Data excerpts
^^^^^^^^^^^^^^^^

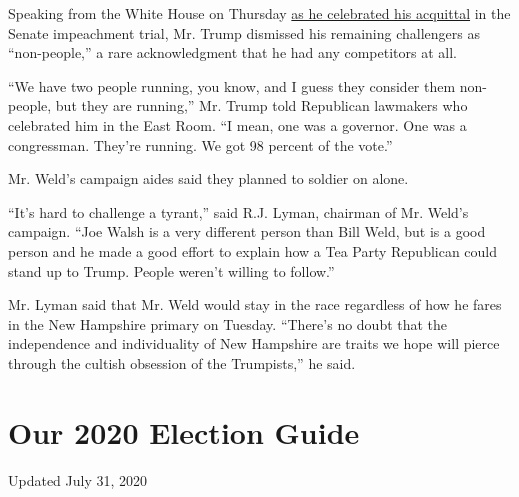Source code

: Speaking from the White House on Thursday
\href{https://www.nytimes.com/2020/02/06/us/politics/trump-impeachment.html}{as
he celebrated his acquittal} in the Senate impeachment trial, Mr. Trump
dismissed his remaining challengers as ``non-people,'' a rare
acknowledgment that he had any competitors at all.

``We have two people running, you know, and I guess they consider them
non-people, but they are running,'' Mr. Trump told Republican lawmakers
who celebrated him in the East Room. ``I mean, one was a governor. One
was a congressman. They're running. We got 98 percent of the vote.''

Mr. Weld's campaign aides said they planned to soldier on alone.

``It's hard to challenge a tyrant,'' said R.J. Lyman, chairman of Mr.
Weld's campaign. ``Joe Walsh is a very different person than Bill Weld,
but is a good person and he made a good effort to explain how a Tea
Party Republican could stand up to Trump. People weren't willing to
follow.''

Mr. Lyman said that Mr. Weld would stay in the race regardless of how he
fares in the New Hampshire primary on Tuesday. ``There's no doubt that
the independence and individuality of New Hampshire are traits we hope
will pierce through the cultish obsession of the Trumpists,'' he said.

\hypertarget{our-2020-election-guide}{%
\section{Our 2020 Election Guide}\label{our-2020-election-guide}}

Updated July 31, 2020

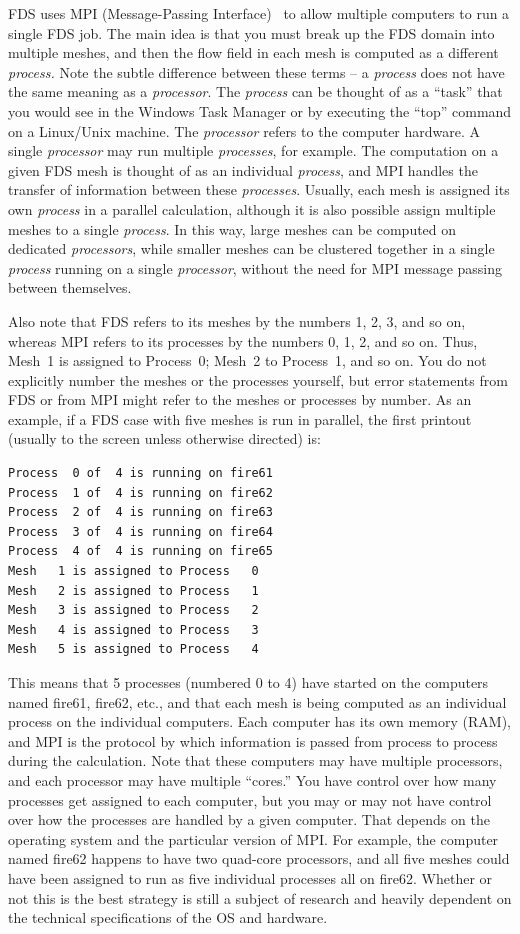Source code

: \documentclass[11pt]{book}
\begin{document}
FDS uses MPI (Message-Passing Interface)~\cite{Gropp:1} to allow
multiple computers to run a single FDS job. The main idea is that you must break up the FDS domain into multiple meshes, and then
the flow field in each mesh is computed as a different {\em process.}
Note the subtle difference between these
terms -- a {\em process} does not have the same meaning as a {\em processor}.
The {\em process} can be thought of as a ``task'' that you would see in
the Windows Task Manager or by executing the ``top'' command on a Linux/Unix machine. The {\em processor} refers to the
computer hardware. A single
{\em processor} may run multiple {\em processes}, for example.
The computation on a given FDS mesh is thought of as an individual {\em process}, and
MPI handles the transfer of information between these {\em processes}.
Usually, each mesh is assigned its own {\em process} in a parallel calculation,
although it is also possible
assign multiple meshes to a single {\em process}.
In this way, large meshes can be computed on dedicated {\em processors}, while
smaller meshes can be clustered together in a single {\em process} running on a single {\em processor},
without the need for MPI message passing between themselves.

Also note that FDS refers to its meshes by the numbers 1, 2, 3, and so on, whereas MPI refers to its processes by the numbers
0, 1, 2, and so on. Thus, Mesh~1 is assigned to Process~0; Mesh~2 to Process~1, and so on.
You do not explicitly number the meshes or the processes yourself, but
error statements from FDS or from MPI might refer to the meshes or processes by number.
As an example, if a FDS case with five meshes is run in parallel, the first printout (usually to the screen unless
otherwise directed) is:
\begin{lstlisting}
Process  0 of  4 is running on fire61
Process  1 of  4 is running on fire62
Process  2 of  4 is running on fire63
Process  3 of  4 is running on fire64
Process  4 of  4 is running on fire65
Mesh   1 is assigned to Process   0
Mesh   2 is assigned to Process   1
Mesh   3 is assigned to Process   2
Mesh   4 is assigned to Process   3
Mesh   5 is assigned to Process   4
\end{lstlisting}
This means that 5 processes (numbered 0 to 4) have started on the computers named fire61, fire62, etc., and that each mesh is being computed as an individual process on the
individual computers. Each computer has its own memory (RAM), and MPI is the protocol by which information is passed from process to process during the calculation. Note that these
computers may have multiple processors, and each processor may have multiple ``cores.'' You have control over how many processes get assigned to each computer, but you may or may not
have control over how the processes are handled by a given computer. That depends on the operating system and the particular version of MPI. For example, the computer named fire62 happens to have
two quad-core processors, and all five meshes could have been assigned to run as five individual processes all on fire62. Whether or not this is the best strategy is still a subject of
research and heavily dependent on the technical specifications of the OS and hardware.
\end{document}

^^^^^^^^^^^^^^^^

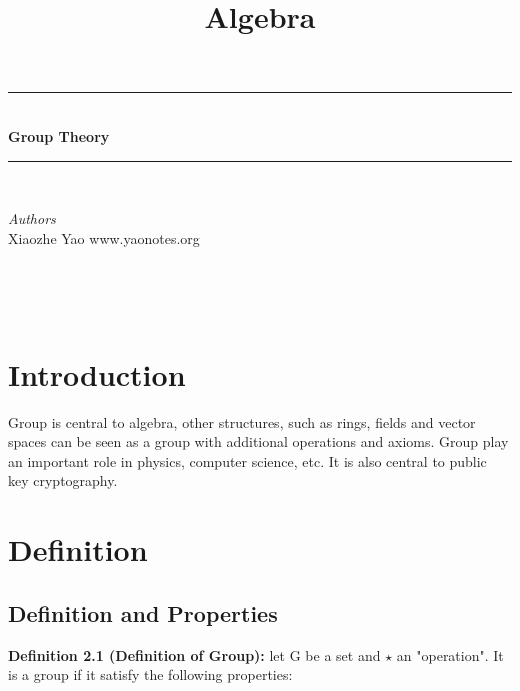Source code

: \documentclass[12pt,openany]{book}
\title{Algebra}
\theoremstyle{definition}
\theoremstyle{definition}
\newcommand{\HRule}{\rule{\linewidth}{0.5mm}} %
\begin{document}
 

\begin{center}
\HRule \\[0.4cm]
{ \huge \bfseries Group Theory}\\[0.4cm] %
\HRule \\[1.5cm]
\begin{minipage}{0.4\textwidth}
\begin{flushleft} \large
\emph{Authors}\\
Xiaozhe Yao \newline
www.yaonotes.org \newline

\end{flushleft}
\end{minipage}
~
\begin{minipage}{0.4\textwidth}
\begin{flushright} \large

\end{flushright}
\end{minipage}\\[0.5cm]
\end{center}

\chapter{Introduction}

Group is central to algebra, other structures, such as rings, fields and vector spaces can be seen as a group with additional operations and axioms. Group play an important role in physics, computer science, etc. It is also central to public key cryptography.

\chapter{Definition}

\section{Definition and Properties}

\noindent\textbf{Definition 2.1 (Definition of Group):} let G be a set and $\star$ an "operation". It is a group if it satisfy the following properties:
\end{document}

^^^^^^^^^^^^^^^^

(Problem requirements): Taking the records above, retype every line from the one with "This means that" down to the one with "individual computers. Each", exactly and with nothing else.

(Exercise result):
This means that 5 processes (numbered 0 to 4) have started on the computers named fire61, fire62, etc., and that each mesh is being computed as an individual process on the
individual computers. Each computer has its own memory (RAM), and MPI is the protocol by which information is passed from process to process during the calculation. Note that these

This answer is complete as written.